= Beginning of Section =

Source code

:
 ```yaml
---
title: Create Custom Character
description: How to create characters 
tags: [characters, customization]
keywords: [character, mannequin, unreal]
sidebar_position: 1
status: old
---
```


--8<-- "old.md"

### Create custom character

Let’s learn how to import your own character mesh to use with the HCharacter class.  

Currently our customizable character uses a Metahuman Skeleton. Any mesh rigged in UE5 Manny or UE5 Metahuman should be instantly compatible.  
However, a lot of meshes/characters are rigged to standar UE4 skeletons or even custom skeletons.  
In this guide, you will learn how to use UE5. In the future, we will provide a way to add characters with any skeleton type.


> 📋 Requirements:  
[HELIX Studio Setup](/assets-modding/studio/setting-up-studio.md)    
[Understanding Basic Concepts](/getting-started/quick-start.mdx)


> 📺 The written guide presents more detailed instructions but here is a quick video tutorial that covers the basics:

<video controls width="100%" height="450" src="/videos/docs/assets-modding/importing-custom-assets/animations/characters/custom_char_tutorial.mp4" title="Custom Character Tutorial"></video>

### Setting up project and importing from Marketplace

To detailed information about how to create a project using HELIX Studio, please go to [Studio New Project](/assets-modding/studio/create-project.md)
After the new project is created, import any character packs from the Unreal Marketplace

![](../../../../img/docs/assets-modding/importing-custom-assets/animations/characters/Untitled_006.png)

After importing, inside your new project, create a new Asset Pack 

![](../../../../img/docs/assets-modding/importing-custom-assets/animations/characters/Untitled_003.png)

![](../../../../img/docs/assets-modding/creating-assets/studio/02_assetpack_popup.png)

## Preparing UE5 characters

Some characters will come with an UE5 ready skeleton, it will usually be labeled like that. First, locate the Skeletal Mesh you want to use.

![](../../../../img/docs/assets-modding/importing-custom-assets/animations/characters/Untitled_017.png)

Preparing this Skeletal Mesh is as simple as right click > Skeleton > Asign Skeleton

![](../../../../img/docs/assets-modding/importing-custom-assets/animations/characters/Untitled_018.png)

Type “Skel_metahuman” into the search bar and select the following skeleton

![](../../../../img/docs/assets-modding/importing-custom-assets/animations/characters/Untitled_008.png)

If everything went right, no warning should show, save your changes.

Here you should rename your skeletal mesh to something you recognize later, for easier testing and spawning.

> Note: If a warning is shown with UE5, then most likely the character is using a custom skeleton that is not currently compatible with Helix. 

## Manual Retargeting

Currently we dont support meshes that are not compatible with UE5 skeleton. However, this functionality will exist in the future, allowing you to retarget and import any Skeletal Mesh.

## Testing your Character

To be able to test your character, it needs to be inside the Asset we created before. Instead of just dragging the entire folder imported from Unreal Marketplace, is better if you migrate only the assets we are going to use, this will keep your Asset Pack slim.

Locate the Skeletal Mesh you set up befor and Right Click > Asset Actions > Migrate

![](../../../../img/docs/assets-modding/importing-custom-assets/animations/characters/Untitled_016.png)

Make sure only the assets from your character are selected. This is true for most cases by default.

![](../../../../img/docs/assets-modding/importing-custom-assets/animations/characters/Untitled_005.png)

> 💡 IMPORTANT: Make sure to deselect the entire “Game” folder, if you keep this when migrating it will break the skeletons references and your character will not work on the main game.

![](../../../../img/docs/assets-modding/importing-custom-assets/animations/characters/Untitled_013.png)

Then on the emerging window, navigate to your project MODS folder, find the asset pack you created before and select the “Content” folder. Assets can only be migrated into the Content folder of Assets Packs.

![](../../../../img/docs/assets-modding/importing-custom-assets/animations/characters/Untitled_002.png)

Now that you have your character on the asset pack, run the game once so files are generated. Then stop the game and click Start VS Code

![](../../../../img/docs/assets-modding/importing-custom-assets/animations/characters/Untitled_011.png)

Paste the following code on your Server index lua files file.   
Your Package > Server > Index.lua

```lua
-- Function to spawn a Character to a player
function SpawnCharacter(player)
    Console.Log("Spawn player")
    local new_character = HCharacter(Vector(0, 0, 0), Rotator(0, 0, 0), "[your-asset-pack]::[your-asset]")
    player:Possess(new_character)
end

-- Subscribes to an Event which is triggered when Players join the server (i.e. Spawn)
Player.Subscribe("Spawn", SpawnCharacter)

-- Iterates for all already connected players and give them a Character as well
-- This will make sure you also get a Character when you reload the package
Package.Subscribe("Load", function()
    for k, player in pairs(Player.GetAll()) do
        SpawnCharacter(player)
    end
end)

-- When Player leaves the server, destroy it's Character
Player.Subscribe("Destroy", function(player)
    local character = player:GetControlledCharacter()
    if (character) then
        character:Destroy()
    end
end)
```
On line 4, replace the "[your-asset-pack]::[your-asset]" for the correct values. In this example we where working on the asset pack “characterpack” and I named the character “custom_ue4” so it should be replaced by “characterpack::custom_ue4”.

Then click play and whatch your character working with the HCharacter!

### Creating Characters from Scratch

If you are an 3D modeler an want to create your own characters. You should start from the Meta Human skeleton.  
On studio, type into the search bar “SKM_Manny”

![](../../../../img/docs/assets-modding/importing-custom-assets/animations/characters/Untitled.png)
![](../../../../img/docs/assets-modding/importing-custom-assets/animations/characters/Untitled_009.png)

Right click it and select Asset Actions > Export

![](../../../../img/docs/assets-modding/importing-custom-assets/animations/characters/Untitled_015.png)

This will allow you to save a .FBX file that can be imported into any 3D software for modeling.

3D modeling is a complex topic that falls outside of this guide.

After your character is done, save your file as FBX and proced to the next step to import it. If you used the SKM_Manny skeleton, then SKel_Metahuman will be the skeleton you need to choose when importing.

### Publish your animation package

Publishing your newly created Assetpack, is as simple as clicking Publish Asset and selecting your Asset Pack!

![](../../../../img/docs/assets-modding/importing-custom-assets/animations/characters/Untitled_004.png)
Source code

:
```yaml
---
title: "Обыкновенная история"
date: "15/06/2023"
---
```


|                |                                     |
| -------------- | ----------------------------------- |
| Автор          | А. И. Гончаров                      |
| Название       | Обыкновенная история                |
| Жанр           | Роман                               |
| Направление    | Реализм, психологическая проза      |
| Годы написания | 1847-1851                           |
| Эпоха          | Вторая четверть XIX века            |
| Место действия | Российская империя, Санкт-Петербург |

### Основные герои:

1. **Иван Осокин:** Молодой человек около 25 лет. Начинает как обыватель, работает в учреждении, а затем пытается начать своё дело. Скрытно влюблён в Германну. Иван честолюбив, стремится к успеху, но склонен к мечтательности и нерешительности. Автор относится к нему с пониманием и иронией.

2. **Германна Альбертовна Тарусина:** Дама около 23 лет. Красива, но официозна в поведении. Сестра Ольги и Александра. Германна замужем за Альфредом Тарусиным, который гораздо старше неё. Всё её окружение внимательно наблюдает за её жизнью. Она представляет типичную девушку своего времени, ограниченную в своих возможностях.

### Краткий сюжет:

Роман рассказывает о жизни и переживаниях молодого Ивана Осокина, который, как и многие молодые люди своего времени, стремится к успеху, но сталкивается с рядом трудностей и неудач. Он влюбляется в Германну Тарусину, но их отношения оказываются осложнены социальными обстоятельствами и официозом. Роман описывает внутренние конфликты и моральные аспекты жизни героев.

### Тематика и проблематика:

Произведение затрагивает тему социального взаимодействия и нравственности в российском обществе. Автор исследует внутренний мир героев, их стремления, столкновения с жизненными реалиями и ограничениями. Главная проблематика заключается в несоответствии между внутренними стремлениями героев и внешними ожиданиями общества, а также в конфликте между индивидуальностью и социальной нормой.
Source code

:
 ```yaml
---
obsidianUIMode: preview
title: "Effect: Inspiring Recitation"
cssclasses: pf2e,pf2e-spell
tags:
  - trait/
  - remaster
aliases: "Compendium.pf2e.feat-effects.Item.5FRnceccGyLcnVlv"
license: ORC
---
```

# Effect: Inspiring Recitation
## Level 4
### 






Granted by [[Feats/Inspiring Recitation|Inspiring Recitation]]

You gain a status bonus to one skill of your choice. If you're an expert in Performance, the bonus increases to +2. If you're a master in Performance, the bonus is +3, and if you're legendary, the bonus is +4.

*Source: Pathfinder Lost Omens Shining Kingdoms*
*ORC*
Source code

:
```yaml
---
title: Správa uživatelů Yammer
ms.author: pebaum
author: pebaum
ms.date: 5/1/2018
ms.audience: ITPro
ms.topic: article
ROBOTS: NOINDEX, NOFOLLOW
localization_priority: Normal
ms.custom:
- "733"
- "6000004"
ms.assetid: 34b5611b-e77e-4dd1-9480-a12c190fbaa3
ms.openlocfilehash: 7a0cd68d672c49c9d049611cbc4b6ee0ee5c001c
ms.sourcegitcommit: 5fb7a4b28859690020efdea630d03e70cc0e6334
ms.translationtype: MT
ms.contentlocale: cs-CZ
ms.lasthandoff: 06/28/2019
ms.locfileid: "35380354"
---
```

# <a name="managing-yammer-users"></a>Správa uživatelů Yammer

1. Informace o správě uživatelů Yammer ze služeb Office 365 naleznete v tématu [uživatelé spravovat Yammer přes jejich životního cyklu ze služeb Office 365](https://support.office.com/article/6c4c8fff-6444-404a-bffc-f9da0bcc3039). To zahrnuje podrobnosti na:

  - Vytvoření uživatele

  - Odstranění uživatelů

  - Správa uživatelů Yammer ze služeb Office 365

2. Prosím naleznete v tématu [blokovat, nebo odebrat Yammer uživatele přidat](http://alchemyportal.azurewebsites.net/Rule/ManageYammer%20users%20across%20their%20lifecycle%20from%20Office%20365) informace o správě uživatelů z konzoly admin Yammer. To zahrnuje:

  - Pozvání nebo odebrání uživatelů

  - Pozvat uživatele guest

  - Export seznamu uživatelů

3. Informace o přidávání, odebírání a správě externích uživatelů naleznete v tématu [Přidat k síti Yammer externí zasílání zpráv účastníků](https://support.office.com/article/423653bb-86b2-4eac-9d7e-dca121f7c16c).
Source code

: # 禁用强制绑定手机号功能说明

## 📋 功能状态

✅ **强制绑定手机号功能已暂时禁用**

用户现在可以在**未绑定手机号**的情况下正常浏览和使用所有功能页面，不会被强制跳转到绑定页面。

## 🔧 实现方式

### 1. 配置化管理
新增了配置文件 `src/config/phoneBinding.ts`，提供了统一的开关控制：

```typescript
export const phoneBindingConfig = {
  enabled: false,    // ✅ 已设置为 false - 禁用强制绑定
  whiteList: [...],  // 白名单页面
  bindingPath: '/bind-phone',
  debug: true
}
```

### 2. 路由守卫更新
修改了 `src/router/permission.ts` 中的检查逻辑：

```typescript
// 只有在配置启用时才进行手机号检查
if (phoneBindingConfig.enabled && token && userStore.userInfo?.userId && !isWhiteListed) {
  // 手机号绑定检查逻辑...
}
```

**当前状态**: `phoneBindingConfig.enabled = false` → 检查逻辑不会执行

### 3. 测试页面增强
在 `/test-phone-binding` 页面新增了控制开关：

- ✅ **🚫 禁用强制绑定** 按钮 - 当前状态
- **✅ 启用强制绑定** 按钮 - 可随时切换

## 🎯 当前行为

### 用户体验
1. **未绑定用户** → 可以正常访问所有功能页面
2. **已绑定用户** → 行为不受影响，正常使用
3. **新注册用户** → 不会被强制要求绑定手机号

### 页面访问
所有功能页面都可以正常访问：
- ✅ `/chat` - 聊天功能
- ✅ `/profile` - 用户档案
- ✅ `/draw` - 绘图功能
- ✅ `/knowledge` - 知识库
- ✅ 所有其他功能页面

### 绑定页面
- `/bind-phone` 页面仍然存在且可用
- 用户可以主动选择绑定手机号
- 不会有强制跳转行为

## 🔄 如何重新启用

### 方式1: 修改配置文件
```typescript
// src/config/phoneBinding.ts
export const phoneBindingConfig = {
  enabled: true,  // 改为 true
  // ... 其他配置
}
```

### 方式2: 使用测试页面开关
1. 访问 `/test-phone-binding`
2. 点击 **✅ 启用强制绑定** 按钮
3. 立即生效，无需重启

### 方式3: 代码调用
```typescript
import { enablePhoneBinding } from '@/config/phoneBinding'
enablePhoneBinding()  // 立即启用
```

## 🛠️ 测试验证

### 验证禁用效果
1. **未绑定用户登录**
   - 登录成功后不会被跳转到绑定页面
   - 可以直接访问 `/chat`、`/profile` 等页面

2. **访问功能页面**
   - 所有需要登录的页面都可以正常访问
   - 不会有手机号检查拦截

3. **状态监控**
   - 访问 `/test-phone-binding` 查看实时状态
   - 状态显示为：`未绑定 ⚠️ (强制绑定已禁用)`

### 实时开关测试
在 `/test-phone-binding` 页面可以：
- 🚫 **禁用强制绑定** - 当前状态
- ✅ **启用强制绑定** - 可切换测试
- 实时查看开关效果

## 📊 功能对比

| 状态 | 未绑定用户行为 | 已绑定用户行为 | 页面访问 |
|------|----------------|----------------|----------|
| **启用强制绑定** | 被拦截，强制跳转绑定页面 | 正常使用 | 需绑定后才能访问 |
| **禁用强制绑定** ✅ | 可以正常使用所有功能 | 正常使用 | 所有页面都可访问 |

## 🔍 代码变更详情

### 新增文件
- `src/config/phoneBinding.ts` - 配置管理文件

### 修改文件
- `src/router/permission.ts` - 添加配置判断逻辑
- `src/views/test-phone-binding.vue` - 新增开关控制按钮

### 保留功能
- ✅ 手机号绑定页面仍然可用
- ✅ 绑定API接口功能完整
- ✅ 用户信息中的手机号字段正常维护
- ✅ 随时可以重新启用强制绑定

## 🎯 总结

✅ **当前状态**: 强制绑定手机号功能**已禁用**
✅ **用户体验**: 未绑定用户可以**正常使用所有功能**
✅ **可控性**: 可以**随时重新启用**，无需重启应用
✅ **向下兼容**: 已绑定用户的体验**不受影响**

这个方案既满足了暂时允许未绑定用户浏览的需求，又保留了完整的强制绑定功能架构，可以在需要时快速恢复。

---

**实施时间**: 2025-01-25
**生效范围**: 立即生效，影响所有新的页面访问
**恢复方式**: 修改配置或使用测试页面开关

= End of Section =

WORK INSTRUCTIONS: Report all lines in the listing above that contain the word "working".

FINISHED TASK:
On line 4, replace the "[your-asset-pack]::[your-asset]" for the correct values. In this example we where working on the asset pack “characterpack” and I named the character “custom_ue4” so it should be replaced by “characterpack::custom_ue4”.
Then click play and whatch your character working with the HCharacter!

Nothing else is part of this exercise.